WASHINGTON (CNS) – The presence of Catholic priests and religious was unmistakable at the first March on Washington in 1963; their clerical collars and full habits with wimples stood out even among the black-and-white images of the day.

Clergy and religious weren’t as visible at the first of two major anniversary events in 2013, but African-American Catholics were in attendance, just as they were a half-century earlier. There was, they said in interviews with Catholic News Service, no place else they could imagine being on Aug. 24.

“I never thought about not being here,” declared Donna Pasteur, a member of St. Augustine Parish in Washington, D.C., as she sat with a delegation from her parish on the south side of the Reflecting Pool in shade on a sunny summer day and close to a speaker tower.

Pasteur said she had also been at 25th- and 40th-anniversary commemorations of the March on Washington.

The issues that brought about the first march, in her view, stubbornly remain today.

“I see the inequality in jobs and justice,” Pasteur told CNS. “We just have too many people out of work. We don’t have that many good jobs.”

Even so, the situation is improving compared to two generations ago, she said. “You pray in different ways. You pray with your own presence, too for jobs and justice,” repeating the theme of the 1963 march.

Pasteur’s friend and St. Augustine School classmate Shirley Satterwhite started making plans to come to the Aug. 24 march once she returned from a funeral in South Carolina.

“I sum it up as justice,” Satterwhite said. “I see progress in the schools, the public schools. I see some changes in the police force,” she added, with Pasteur interjecting, “Some breakthroughs.” Then Satterwhite continued, “Better control of crime.”

“We’ve got a president in the White House who gives voice to all Americans.
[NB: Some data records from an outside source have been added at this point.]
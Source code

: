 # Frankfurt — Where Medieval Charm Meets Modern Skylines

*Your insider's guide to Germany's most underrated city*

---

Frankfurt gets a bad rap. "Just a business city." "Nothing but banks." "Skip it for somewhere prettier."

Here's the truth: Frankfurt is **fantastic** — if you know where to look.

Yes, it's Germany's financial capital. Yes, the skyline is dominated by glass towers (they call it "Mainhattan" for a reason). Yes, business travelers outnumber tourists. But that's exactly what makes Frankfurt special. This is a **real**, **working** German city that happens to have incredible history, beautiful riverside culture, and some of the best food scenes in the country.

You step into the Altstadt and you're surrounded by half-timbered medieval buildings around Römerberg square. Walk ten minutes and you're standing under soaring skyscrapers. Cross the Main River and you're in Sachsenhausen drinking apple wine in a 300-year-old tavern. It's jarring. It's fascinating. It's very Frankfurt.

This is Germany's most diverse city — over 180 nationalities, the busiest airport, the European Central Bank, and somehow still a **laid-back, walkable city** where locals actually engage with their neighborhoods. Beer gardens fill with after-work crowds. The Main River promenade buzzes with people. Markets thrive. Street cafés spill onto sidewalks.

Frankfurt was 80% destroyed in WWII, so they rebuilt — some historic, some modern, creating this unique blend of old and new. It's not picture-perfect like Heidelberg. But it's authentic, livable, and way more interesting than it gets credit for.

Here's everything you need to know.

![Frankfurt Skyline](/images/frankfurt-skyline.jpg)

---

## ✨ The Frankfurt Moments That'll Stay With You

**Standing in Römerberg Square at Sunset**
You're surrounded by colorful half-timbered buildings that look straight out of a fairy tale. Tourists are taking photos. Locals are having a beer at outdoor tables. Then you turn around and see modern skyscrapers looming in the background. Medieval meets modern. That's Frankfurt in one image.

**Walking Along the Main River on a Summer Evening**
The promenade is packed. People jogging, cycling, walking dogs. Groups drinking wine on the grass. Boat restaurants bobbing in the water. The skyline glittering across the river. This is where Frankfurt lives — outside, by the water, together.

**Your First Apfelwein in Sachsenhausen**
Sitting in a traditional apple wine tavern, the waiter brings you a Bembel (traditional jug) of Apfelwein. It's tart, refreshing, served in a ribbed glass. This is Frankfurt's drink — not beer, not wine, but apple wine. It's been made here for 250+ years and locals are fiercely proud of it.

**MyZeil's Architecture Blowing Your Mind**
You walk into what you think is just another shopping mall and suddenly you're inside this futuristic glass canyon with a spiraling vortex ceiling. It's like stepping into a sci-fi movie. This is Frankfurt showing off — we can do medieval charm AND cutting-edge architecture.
It gives us a chance to show solidarity,” Pasteur continued. Satterwhite lauded President Barack Obama, the nation’s first black president, for his efforts at ending war. “He’s bringing some veterans home,” she said, “and taken better care of the veterans.”

Charlene Howard, a member of Washington’s St. Teresa of Avila Parish, was one of a group of five at the march, including her son, her godson and a teenage friend.

A teacher and counselor at Archbishop Carroll High School in Washington, Howard said she would be able to apply the principles behind the march in her lessons.

Howard said her mind was made up to go to the Aug. 24 march when she couldn’t attend any rallies in support of Trayvon Martin, the black Florida teen who was shot to death in Sanford, Fla., last year, and whose killer was acquitted in July by a jury that was given instructions based on Florida’s “stand your ground” law.

She recalled her father’s role 50 years ago.

“My dad was here for the first march. He was a marshal, helping keep order,” Howard said. “I feel a responsibility to be here because of the issues that were behind the march. Those issues are the same today.”